[Stored data entries]
● ● ● ● ●

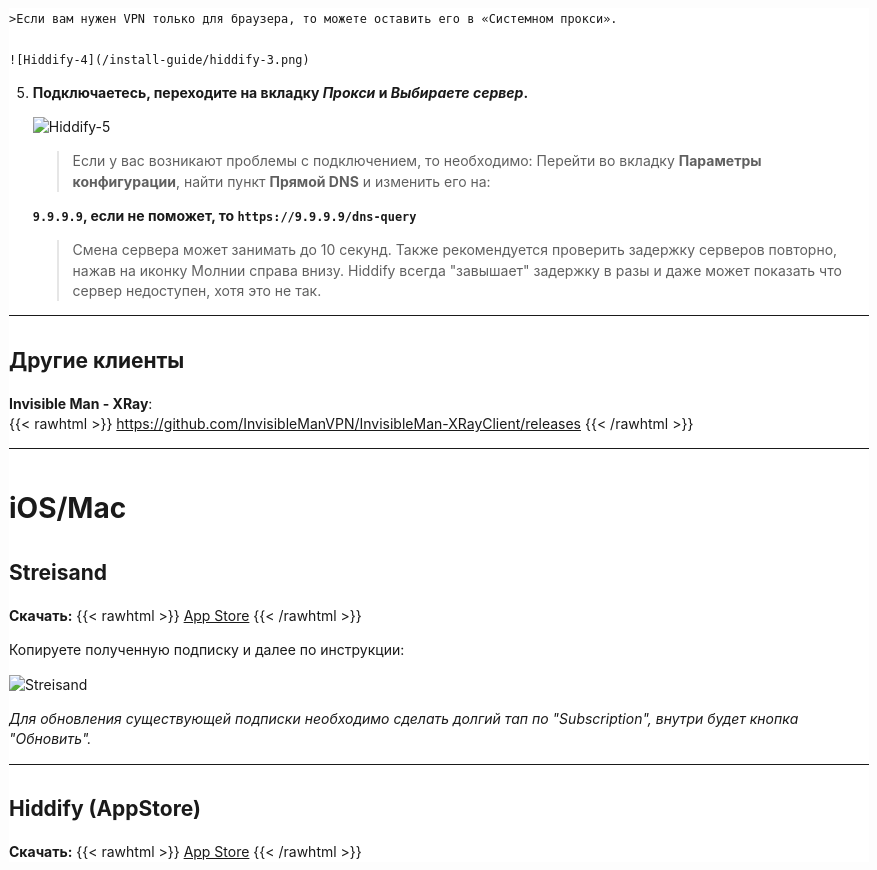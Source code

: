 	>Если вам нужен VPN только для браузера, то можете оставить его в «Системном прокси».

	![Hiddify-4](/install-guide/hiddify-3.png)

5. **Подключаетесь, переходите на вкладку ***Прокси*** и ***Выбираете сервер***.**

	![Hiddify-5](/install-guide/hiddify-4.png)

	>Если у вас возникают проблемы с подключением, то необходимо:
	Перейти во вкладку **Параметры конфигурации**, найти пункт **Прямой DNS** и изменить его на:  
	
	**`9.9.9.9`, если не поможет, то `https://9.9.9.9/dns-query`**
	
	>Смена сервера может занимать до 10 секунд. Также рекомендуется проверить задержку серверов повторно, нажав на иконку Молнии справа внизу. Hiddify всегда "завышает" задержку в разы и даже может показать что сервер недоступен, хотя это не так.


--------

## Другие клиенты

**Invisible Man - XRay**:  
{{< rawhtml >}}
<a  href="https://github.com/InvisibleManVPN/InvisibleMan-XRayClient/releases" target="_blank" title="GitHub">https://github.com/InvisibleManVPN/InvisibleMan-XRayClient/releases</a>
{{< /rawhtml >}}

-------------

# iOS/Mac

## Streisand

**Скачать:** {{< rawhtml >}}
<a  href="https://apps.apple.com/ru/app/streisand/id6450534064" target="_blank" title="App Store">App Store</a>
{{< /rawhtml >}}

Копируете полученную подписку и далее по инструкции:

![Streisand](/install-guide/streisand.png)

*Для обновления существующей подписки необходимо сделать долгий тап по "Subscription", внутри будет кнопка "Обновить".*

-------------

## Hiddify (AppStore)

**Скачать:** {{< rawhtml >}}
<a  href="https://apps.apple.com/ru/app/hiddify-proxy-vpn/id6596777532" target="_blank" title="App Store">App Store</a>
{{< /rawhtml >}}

● ● ● ● ●

WORK TASK.
Return, from the data above, each line in which the string "target" appears.

RESPONSE TO THE EXERCISE.
<a  href="https://github.com/InvisibleManVPN/InvisibleMan-XRayClient/releases" target="_blank" title="GitHub">https://github.com/InvisibleManVPN/InvisibleMan-XRayClient/releases</a>
<a  href="https://apps.apple.com/ru/app/streisand/id6450534064" target="_blank" title="App Store">App Store</a>
<a  href="https://apps.apple.com/ru/app/hiddify-proxy-vpn/id6596777532" target="_blank" title="App Store">App Store</a>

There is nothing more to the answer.